** WHAT YOU NEED TO DO **
Show every line in the material below in which the string "swatches" appears.

** EXCERPTED DATA follows **

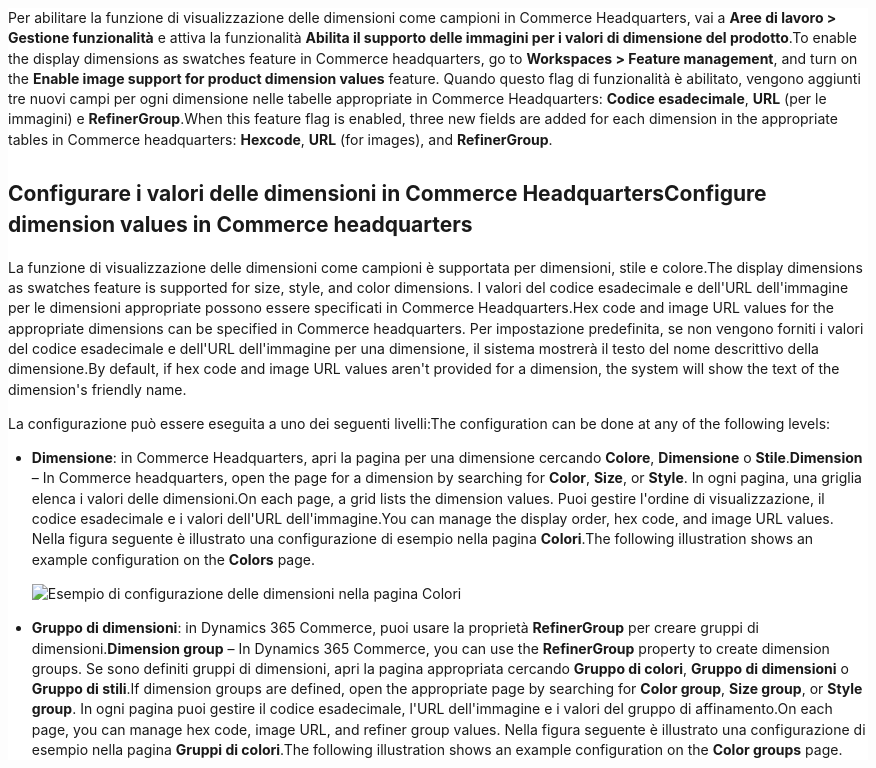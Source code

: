 <span data-ttu-id="d8fee-124">Per abilitare la funzione di visualizzazione delle dimensioni come campioni in Commerce Headquarters, vai a **Aree di lavoro \> Gestione funzionalità** e attiva la funzionalità **Abilita il supporto delle immagini per i valori di dimensione del prodotto**.</span><span class="sxs-lookup"><span data-stu-id="d8fee-124">To enable the display dimensions as swatches feature in Commerce headquarters, go to **Workspaces \> Feature management**, and turn on the **Enable image support for product dimension values** feature.</span></span> <span data-ttu-id="d8fee-125">Quando questo flag di funzionalità è abilitato, vengono aggiunti tre nuovi campi per ogni dimensione nelle tabelle appropriate in Commerce Headquarters: **Codice esadecimale**, **URL** (per le immagini) e **RefinerGroup**.</span><span class="sxs-lookup"><span data-stu-id="d8fee-125">When this feature flag is enabled, three new fields are added for each dimension in the appropriate tables in Commerce headquarters: **Hexcode**, **URL** (for images), and **RefinerGroup**.</span></span>

## <a name="configure-dimension-values-in-commerce-headquarters"></a><span data-ttu-id="d8fee-126">Configurare i valori delle dimensioni in Commerce Headquarters</span><span class="sxs-lookup"><span data-stu-id="d8fee-126">Configure dimension values in Commerce headquarters</span></span>

<span data-ttu-id="d8fee-127">La funzione di visualizzazione delle dimensioni come campioni è supportata per dimensioni, stile e colore.</span><span class="sxs-lookup"><span data-stu-id="d8fee-127">The display dimensions as swatches feature is supported for size, style, and color dimensions.</span></span> <span data-ttu-id="d8fee-128">I valori del codice esadecimale e dell'URL dell'immagine per le dimensioni appropriate possono essere specificati in Commerce Headquarters.</span><span class="sxs-lookup"><span data-stu-id="d8fee-128">Hex code and image URL values for the appropriate dimensions can be specified in Commerce headquarters.</span></span> <span data-ttu-id="d8fee-129">Per impostazione predefinita, se non vengono forniti i valori del codice esadecimale e dell'URL dell'immagine per una dimensione, il sistema mostrerà il testo del nome descrittivo della dimensione.</span><span class="sxs-lookup"><span data-stu-id="d8fee-129">By default, if hex code and image URL values aren't provided for a dimension, the system will show the text of the dimension's friendly name.</span></span>

<span data-ttu-id="d8fee-130">La configurazione può essere eseguita a uno dei seguenti livelli:</span><span class="sxs-lookup"><span data-stu-id="d8fee-130">The configuration can be done at any of the following levels:</span></span>

- <span data-ttu-id="d8fee-131">**Dimensione**: in Commerce Headquarters, apri la pagina per una dimensione cercando **Colore**, **Dimensione** o **Stile**.</span><span class="sxs-lookup"><span data-stu-id="d8fee-131">**Dimension** – In Commerce headquarters, open the page for a dimension by searching for **Color**, **Size**, or **Style**.</span></span> <span data-ttu-id="d8fee-132">In ogni pagina, una griglia elenca i valori delle dimensioni.</span><span class="sxs-lookup"><span data-stu-id="d8fee-132">On each page, a grid lists the dimension values.</span></span> <span data-ttu-id="d8fee-133">Puoi gestire l'ordine di visualizzazione, il codice esadecimale e i valori dell'URL dell'immagine.</span><span class="sxs-lookup"><span data-stu-id="d8fee-133">You can manage the display order, hex code, and image URL values.</span></span> <span data-ttu-id="d8fee-134">Nella figura seguente è illustrato una configurazione di esempio nella pagina **Colori**.</span><span class="sxs-lookup"><span data-stu-id="d8fee-134">The following illustration shows an example configuration on the **Colors** page.</span></span>

    ![Esempio di configurazione delle dimensioni nella pagina Colori](../dev-itpro/media/swatch_Color.PNG)

- <span data-ttu-id="d8fee-136">**Gruppo di dimensioni**: in Dynamics 365 Commerce, puoi usare la proprietà **RefinerGroup** per creare gruppi di dimensioni.</span><span class="sxs-lookup"><span data-stu-id="d8fee-136">**Dimension group** – In Dynamics 365 Commerce, you can use the **RefinerGroup** property to create dimension groups.</span></span> <span data-ttu-id="d8fee-137">Se sono definiti gruppi di dimensioni, apri la pagina appropriata cercando **Gruppo di colori**, **Gruppo di dimensioni** o **Gruppo di stili**.</span><span class="sxs-lookup"><span data-stu-id="d8fee-137">If dimension groups are defined, open the appropriate page by searching for **Color group**, **Size group**, or **Style group**.</span></span> <span data-ttu-id="d8fee-138">In ogni pagina puoi gestire il codice esadecimale, l'URL dell'immagine e i valori del gruppo di affinamento.</span><span class="sxs-lookup"><span data-stu-id="d8fee-138">On each page, you can manage hex code, image URL, and refiner group values.</span></span> <span data-ttu-id="d8fee-139">Nella figura seguente è illustrato una configurazione di esempio nella pagina **Gruppi di colori**.</span><span class="sxs-lookup"><span data-stu-id="d8fee-139">The following illustration shows an example configuration on the **Color groups** page.</span></span>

** End of EXCERPTED DATA **

** TASK OUTPUT **
: <span data-ttu-id="d8fee-124">Per abilitare la funzione di visualizzazione delle dimensioni come campioni in Commerce Headquarters, vai a **Aree di lavoro \> Gestione funzionalità** e attiva la funzionalità **Abilita il supporto delle immagini per i valori di dimensione del prodotto**.</span><span class="sxs-lookup"><span data-stu-id="d8fee-124">To enable the display dimensions as swatches feature in Commerce headquarters, go to **Workspaces \> Feature management**, and turn on the **Enable image support for product dimension values** feature.</span></span> <span data-ttu-id="d8fee-125">Quando questo flag di funzionalità è abilitato, vengono aggiunti tre nuovi campi per ogni dimensione nelle tabelle appropriate in Commerce Headquarters: **Codice esadecimale**, **URL** (per le immagini) e **RefinerGroup**.</span><span class="sxs-lookup"><span data-stu-id="d8fee-125">When this feature flag is enabled, three new fields are added for each dimension in the appropriate tables in Commerce headquarters: **Hexcode**, **URL** (for images), and **RefinerGroup**.</span></span>
<span data-ttu-id="d8fee-127">La funzione di visualizzazione delle dimensioni come campioni è supportata per dimensioni, stile e colore.</span><span class="sxs-lookup"><span data-stu-id="d8fee-127">The display dimensions as swatches feature is supported for size, style, and color dimensions.</span></span> <span data-ttu-id="d8fee-128">I valori del codice esadecimale e dell'URL dell'immagine per le dimensioni appropriate possono essere specificati in Commerce Headquarters.</span><span class="sxs-lookup"><span data-stu-id="d8fee-128">Hex code and image URL values for the appropriate dimensions can be specified in Commerce headquarters.</span></span> <span data-ttu-id="d8fee-129">Per impostazione predefinita, se non vengono forniti i valori del codice esadecimale e dell'URL dell'immagine per una dimensione, il sistema mostrerà il testo del nome descrittivo della dimensione.</span><span class="sxs-lookup"><span data-stu-id="d8fee-129">By default, if hex code and image URL values aren't provided for a dimension, the system will show the text of the dimension's friendly name.</span></span>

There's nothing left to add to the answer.